■ TO DO: Go through the entries below and work out how many lines include "Check". Answer with the number only.

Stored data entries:
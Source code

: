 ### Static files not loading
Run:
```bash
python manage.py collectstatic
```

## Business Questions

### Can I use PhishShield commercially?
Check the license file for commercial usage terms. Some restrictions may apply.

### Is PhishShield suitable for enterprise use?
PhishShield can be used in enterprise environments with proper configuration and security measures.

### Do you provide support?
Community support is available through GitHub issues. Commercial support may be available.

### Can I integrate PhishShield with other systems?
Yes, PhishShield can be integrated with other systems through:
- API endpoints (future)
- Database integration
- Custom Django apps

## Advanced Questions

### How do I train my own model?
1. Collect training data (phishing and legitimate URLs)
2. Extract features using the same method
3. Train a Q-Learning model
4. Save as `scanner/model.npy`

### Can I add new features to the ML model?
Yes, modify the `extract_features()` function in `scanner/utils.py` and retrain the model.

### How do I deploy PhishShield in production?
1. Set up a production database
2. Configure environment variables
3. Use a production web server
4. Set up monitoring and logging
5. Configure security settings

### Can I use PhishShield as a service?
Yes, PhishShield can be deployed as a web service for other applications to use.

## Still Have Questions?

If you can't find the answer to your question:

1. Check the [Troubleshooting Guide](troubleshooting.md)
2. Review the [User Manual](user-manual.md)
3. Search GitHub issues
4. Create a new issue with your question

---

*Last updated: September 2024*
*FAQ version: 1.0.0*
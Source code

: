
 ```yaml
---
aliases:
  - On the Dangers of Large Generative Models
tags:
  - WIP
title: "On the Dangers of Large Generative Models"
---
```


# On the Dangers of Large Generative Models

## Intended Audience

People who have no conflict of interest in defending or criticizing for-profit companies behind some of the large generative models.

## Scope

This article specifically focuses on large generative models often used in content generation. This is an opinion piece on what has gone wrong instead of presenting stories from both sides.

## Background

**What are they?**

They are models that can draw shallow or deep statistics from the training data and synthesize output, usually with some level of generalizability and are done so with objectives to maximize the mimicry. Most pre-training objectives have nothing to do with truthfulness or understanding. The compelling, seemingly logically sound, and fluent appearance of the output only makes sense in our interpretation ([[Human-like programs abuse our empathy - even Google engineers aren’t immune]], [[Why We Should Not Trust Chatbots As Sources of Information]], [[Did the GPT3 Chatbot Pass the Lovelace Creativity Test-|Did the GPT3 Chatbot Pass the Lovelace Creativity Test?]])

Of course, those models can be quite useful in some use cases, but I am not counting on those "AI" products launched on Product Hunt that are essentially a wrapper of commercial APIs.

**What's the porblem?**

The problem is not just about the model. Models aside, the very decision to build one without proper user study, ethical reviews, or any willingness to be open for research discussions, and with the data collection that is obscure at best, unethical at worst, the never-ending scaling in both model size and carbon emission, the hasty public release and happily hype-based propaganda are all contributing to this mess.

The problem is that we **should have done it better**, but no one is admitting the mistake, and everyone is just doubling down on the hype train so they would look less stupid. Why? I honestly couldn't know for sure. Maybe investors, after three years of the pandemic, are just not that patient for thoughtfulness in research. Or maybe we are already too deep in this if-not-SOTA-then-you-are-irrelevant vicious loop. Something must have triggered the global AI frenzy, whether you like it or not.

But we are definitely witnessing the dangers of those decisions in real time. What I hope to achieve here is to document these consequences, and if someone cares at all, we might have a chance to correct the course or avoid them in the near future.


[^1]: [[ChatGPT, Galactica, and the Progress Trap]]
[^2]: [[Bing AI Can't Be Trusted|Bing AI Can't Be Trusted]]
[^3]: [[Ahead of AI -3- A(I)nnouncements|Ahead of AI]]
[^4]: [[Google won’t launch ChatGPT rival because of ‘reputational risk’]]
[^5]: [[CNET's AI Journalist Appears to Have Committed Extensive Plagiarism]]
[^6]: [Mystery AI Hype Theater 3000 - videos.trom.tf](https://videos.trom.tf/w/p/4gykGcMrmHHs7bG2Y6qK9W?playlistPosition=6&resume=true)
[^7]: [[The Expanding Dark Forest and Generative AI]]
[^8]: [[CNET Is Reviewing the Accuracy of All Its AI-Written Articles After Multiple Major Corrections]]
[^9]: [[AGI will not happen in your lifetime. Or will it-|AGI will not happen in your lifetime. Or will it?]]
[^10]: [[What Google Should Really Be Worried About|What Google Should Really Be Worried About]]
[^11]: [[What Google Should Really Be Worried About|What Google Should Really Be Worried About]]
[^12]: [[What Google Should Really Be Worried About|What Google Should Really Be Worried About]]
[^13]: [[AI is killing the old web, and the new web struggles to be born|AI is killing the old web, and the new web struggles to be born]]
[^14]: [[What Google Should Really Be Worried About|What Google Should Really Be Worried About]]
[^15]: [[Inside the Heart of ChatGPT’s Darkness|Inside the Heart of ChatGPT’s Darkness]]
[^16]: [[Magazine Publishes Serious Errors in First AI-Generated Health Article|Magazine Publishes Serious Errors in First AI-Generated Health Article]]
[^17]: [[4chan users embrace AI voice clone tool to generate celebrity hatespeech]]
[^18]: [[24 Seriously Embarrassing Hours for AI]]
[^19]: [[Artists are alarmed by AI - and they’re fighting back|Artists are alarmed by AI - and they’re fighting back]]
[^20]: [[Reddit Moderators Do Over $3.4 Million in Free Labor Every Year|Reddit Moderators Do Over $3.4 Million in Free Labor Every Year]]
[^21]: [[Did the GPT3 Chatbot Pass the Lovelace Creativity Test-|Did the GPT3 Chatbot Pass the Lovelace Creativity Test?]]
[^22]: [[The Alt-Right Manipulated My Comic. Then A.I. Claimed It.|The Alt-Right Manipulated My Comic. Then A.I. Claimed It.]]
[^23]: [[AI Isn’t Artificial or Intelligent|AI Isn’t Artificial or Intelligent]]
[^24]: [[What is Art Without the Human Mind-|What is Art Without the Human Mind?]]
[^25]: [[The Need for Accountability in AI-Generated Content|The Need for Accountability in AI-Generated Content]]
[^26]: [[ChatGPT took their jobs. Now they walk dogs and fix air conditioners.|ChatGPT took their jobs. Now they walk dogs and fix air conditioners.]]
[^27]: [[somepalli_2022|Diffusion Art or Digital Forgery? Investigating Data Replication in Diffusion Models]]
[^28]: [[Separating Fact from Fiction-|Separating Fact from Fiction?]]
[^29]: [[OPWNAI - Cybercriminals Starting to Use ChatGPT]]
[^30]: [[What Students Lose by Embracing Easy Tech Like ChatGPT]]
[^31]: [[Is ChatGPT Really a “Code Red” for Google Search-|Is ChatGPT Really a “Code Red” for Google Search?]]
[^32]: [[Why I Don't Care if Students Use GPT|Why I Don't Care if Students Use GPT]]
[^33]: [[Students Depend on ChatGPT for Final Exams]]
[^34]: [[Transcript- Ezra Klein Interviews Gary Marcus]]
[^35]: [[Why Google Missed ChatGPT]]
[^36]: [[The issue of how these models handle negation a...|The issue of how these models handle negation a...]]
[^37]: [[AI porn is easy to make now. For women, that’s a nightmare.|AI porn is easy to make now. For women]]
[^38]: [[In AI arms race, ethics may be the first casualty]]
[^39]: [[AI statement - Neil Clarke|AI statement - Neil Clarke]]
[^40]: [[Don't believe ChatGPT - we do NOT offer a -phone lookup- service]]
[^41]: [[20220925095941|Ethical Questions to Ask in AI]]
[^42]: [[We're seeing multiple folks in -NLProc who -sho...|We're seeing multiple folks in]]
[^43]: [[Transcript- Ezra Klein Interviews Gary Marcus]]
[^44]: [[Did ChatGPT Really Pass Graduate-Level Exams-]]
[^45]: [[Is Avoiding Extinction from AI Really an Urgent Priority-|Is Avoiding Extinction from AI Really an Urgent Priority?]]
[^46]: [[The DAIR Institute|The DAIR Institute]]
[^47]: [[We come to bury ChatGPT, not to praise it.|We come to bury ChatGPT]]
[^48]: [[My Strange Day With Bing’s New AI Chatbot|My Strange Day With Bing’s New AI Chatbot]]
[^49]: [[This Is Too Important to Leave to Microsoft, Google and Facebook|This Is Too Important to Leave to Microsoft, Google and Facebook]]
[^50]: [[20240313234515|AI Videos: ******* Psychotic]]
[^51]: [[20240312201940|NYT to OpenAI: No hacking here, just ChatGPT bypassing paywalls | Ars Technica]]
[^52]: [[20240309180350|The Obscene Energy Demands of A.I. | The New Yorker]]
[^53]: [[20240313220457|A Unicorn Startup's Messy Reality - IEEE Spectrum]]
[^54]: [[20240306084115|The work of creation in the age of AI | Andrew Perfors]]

■ ANSWER FOR THE TASK: 2